MATERIAL SUPPLIED START

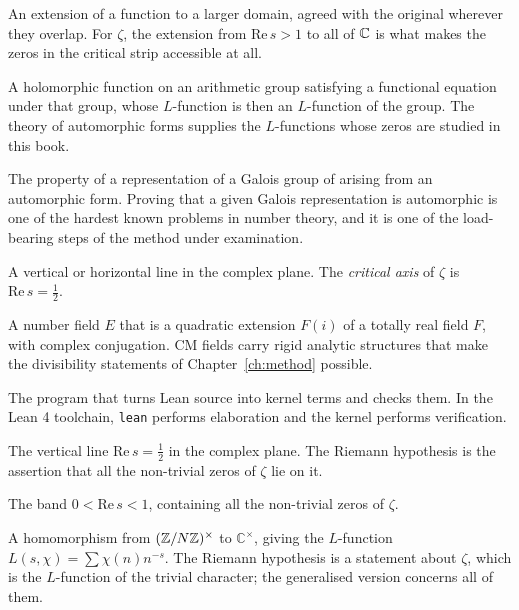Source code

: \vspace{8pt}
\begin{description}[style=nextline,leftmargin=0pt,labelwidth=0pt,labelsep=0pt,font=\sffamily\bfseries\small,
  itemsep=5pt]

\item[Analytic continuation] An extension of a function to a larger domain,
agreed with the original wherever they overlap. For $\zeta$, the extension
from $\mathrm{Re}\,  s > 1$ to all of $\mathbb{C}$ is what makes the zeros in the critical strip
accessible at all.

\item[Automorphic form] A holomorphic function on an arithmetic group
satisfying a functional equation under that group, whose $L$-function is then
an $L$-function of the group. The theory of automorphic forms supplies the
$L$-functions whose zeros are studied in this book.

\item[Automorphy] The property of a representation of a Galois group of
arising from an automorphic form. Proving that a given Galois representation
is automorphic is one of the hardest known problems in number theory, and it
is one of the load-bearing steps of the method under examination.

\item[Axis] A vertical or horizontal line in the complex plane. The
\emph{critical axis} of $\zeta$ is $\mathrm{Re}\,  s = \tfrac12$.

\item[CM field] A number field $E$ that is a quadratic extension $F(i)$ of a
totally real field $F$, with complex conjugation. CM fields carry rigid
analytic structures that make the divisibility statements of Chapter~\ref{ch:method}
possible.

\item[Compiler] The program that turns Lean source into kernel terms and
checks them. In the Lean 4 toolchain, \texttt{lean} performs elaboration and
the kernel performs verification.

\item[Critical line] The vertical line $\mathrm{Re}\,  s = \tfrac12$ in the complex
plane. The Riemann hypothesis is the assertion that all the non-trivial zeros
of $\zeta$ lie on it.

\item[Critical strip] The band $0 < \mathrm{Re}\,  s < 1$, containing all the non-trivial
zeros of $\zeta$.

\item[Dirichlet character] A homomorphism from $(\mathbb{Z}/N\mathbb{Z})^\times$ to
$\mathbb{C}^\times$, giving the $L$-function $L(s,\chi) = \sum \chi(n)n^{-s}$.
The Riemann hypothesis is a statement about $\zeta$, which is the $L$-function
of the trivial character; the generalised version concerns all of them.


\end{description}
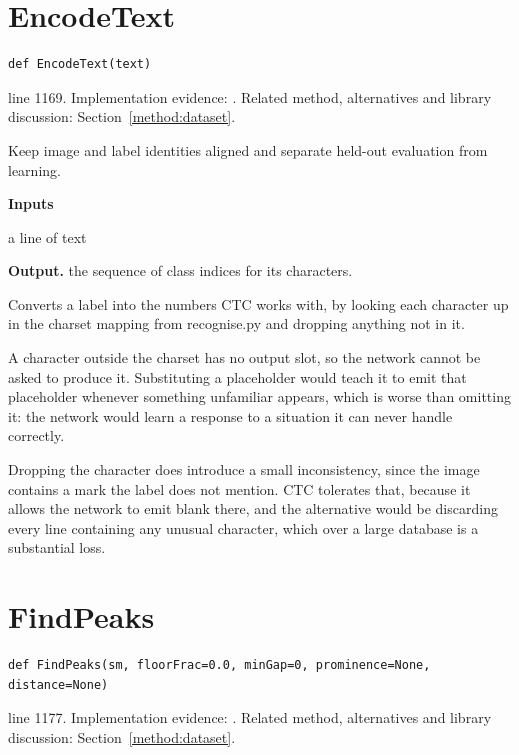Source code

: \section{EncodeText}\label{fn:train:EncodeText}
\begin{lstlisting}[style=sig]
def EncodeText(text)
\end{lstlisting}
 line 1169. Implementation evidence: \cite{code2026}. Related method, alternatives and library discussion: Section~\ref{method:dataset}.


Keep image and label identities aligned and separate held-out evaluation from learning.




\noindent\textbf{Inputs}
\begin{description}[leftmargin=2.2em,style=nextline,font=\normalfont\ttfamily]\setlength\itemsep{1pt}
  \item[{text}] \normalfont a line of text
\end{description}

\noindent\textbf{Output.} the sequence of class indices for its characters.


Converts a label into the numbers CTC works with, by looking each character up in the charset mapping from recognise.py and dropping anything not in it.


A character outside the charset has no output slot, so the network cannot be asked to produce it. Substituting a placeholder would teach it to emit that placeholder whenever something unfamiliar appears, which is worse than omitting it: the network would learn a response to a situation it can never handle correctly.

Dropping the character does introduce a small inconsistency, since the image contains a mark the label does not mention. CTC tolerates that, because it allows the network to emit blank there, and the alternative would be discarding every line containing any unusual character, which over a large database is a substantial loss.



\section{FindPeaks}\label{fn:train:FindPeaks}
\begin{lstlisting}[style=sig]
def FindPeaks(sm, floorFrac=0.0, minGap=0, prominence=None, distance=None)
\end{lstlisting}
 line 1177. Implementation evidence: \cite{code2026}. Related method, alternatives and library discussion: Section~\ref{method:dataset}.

MATERIAL SUPPLIED END
MATERIAL SUPPLIED START

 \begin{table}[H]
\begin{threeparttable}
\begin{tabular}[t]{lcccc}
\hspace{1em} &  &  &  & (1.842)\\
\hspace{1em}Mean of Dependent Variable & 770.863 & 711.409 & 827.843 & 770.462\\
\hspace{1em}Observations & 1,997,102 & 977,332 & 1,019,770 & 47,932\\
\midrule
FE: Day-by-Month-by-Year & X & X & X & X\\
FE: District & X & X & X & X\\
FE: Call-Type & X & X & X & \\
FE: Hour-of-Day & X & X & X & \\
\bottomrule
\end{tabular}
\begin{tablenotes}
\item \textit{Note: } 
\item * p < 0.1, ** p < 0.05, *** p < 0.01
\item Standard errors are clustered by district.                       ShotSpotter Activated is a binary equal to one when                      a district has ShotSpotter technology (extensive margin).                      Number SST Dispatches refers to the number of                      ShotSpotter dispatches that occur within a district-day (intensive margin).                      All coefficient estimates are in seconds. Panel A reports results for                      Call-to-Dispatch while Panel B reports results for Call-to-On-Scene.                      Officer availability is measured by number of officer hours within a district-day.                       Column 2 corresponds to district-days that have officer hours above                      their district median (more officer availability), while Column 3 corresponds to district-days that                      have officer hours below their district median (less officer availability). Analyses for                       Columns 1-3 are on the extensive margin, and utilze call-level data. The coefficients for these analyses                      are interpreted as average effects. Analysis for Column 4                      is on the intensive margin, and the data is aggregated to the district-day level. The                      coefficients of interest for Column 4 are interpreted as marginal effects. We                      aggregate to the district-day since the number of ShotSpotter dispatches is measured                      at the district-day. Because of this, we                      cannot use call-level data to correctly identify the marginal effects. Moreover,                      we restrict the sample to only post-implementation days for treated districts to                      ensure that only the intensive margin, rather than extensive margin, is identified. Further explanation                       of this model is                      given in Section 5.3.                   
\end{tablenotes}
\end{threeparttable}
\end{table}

MATERIAL SUPPLIED END
MATERIAL SUPPLIED START

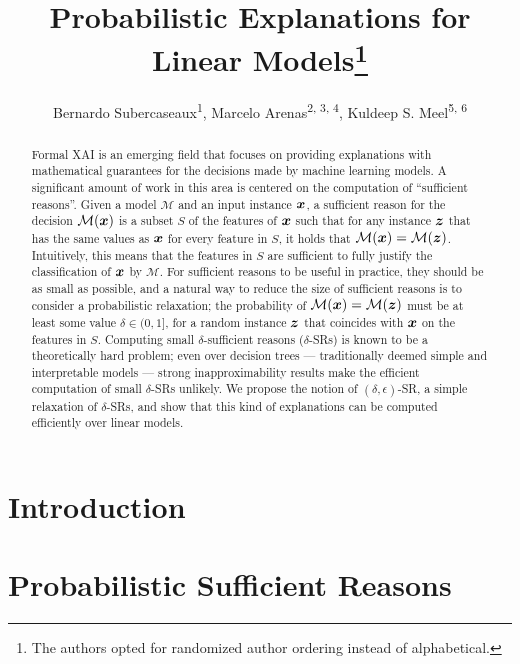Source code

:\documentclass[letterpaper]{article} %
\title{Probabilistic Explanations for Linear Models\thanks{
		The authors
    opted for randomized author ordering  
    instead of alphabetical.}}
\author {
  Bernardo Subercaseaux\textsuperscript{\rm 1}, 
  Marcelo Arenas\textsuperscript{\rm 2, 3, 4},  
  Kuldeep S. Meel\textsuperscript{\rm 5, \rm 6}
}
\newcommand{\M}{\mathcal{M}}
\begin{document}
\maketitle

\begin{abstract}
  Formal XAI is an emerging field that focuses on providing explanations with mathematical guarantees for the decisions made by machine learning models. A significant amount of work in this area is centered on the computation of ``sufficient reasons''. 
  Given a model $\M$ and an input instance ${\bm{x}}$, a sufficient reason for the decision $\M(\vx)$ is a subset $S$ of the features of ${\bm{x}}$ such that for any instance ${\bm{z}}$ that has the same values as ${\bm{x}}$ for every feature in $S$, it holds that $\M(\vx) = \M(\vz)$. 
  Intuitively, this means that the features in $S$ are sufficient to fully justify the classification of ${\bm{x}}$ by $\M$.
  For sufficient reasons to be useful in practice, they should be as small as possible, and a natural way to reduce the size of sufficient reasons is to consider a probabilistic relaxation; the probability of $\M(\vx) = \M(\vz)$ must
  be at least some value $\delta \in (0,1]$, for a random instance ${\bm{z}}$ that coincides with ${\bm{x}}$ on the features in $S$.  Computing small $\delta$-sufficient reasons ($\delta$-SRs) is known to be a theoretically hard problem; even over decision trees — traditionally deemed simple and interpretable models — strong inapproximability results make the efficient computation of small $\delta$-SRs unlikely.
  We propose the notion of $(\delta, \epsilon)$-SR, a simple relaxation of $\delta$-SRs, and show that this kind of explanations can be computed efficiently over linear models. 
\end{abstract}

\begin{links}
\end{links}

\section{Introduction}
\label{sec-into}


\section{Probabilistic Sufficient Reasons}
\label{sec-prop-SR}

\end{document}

MATERIAL SUPPLIED END

:: EXERCISE INSTRUCTIONS ::
Take the stretch of lines above from the one containing "Converts a label" through the one containing "line 1177. Implementation" and repeat it exactly, adding no other line.

:: RESPONSE BELOW ::
Converts a label into the numbers CTC works with, by looking each character up in the charset mapping from recognise.py and dropping anything not in it.


A character outside the charset has no output slot, so the network cannot be asked to produce it. Substituting a placeholder would teach it to emit that placeholder whenever something unfamiliar appears, which is worse than omitting it: the network would learn a response to a situation it can never handle correctly.

Dropping the character does introduce a small inconsistency, since the image contains a mark the label does not mention. CTC tolerates that, because it allows the network to emit blank there, and the alternative would be discarding every line containing any unusual character, which over a large database is a substantial loss.



\section{FindPeaks}\label{fn:train:FindPeaks}
\begin{lstlisting}[style=sig]
def FindPeaks(sm, floorFrac=0.0, minGap=0, prominence=None, distance=None)
\end{lstlisting}
 line 1177. Implementation evidence: \cite{code2026}. Related method, alternatives and library discussion: Section~\ref{method:dataset}.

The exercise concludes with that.